§ Material for the task:
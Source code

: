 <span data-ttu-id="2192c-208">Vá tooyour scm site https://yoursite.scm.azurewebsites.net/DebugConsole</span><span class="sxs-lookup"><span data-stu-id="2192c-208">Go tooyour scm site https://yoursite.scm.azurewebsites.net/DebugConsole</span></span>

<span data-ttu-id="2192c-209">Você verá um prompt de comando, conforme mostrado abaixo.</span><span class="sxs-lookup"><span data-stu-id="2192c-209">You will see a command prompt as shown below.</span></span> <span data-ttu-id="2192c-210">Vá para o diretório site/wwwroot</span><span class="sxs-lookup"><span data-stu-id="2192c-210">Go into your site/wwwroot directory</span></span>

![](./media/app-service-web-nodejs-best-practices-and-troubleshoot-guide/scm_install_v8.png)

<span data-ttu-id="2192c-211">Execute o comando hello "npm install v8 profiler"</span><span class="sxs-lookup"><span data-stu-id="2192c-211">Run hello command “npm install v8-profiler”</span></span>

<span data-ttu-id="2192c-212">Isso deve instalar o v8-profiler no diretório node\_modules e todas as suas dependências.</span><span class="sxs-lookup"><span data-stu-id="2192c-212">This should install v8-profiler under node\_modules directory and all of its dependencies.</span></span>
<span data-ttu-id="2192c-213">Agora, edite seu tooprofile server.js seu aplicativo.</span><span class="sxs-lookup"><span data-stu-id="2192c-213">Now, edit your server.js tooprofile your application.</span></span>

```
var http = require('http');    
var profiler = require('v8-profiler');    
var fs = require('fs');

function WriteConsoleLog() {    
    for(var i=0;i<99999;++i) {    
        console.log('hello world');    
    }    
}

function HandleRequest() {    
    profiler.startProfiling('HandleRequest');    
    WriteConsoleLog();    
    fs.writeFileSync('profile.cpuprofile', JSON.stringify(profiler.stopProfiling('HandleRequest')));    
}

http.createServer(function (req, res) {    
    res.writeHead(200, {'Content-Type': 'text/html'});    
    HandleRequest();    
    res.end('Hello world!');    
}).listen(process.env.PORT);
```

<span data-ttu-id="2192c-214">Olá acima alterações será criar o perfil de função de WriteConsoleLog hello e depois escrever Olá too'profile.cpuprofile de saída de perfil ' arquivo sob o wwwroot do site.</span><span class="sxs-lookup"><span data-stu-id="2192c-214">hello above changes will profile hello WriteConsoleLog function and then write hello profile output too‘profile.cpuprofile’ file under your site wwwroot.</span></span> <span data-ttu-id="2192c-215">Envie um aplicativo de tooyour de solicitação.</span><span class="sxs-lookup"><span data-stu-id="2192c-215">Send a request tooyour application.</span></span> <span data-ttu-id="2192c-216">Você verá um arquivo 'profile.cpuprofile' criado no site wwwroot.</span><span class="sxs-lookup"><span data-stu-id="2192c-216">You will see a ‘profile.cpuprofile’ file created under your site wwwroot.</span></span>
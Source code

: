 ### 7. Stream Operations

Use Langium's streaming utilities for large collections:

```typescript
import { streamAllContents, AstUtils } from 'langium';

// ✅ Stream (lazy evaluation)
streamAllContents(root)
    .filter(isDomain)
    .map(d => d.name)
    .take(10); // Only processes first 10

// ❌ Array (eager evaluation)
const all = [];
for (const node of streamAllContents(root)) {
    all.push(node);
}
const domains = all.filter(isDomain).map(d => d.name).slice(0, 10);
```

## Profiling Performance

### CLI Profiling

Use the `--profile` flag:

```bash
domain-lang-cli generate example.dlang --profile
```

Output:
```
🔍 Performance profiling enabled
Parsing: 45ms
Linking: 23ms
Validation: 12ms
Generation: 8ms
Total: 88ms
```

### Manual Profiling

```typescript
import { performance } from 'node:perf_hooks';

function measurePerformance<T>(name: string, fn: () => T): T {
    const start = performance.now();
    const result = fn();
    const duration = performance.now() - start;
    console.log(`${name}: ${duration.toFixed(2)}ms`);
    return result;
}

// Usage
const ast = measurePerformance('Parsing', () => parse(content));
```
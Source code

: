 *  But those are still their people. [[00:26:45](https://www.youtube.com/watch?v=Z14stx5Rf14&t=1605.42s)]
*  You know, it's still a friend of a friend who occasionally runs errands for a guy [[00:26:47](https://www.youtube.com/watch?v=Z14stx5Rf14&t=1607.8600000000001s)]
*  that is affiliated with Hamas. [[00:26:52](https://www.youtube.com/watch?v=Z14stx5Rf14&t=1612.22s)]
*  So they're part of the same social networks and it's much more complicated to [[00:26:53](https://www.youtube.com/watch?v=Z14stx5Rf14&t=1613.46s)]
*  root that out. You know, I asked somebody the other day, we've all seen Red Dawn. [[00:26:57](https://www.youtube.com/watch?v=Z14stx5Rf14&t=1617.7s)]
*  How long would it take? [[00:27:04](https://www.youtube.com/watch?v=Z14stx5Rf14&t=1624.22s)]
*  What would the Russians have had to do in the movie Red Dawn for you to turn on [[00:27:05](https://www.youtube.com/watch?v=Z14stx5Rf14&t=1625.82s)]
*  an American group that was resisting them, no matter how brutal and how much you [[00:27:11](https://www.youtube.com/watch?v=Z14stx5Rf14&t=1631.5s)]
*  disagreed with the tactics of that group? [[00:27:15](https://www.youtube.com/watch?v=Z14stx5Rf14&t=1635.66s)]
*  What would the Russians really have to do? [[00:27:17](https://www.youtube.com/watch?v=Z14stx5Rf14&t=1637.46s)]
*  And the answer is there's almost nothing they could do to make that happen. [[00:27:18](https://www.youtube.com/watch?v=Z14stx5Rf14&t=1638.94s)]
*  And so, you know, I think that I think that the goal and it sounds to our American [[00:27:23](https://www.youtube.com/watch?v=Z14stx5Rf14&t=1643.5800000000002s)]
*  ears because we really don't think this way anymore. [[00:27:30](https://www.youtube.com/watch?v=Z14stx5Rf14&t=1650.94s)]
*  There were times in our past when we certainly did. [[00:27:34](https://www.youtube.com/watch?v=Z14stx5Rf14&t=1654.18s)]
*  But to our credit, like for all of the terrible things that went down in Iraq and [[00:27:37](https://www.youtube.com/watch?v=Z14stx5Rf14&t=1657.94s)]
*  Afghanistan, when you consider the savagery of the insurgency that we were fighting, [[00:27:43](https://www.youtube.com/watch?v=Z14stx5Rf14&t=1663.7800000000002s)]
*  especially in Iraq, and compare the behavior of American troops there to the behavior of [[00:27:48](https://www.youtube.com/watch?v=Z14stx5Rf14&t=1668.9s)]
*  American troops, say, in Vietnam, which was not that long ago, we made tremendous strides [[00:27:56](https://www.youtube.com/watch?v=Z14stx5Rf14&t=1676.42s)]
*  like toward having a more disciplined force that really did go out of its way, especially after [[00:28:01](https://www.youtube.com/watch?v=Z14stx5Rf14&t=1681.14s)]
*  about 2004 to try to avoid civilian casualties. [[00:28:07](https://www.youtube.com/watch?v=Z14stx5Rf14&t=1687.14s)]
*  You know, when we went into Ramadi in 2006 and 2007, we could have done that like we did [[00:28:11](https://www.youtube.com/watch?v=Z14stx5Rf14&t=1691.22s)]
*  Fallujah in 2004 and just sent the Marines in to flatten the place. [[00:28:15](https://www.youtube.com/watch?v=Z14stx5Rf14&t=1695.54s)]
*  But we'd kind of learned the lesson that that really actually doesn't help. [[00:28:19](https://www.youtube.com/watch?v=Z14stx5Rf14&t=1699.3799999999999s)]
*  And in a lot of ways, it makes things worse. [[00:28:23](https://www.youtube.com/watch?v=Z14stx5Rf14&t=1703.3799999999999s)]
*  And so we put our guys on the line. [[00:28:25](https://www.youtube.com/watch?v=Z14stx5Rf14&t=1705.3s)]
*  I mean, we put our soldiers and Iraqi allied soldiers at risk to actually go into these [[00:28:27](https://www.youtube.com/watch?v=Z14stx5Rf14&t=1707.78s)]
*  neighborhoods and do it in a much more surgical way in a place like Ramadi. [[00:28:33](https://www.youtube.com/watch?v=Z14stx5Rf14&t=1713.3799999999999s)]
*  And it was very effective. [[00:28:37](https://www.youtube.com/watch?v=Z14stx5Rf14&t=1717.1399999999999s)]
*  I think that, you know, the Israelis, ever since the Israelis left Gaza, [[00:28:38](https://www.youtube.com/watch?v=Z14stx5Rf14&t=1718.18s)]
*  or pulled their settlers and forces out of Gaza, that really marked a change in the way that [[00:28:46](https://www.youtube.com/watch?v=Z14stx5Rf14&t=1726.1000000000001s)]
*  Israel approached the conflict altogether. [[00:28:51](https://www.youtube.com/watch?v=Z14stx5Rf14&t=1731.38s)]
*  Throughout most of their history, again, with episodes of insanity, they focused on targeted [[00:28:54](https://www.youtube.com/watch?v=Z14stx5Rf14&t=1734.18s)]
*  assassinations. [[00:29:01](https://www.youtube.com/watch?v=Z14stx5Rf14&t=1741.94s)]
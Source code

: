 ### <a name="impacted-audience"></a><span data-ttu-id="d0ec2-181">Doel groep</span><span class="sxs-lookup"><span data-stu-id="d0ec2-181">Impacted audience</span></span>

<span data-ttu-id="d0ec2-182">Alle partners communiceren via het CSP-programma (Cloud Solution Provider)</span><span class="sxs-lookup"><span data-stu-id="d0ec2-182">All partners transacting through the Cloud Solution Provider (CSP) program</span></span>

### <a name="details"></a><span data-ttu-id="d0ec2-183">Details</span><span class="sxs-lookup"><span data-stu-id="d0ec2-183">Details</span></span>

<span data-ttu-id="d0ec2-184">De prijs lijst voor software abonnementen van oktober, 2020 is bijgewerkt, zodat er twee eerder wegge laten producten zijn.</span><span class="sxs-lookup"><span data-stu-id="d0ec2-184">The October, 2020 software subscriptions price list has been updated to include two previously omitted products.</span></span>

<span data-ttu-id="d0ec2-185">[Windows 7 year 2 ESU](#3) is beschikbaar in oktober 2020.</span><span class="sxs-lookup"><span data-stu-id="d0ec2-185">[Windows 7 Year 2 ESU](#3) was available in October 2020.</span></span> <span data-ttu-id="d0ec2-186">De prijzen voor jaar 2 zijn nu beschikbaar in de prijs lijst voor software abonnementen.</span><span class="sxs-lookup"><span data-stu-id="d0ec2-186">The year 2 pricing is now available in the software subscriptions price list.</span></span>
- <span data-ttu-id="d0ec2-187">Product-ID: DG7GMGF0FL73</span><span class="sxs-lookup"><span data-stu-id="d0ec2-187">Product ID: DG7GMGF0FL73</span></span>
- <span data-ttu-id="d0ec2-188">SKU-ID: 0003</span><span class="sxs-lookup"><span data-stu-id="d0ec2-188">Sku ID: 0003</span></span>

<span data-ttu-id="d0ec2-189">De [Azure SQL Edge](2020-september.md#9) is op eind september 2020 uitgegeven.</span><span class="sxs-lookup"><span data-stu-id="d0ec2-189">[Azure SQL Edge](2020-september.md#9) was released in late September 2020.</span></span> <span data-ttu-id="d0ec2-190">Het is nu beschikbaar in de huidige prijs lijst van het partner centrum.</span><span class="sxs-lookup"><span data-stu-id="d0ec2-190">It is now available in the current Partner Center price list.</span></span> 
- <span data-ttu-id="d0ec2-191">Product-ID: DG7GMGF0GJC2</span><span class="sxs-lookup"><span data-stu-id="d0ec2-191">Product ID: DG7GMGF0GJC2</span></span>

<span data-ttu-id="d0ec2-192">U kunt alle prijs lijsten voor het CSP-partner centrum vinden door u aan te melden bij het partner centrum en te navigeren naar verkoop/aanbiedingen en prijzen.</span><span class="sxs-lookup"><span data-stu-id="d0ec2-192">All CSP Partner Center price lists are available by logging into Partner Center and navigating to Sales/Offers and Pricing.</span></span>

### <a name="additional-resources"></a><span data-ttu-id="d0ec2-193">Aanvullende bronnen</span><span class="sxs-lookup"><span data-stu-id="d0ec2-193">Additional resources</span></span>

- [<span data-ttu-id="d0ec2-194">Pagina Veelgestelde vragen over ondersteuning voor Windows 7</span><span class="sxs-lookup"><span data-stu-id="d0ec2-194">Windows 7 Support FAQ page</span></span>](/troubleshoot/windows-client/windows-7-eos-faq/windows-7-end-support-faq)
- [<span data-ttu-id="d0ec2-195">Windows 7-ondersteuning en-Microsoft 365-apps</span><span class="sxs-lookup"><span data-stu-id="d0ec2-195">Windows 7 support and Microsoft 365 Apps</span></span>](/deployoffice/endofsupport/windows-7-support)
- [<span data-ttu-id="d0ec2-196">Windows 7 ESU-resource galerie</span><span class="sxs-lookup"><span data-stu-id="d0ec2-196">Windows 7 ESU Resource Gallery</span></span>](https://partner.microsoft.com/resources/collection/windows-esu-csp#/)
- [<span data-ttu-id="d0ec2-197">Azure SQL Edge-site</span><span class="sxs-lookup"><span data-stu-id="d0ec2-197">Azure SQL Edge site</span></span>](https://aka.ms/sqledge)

§ Required work: Where a line of the data includes the string "beschikbaar", list that line.

§ Answer to this task:
<span data-ttu-id="d0ec2-185">[Windows 7 year 2 ESU](#3) is beschikbaar in oktober 2020.</span><span class="sxs-lookup"><span data-stu-id="d0ec2-185">[Windows 7 Year 2 ESU](#3) was available in October 2020.</span></span> <span data-ttu-id="d0ec2-186">De prijzen voor jaar 2 zijn nu beschikbaar in de prijs lijst voor software abonnementen.</span><span class="sxs-lookup"><span data-stu-id="d0ec2-186">The year 2 pricing is now available in the software subscriptions price list.</span></span>
<span data-ttu-id="d0ec2-189">De [Azure SQL Edge](2020-september.md#9) is op eind september 2020 uitgegeven.</span><span class="sxs-lookup"><span data-stu-id="d0ec2-189">[Azure SQL Edge](2020-september.md#9) was released in late September 2020.</span></span> <span data-ttu-id="d0ec2-190">Het is nu beschikbaar in de huidige prijs lijst van het partner centrum.</span><span class="sxs-lookup"><span data-stu-id="d0ec2-190">It is now available in the current Partner Center price list.</span></span> 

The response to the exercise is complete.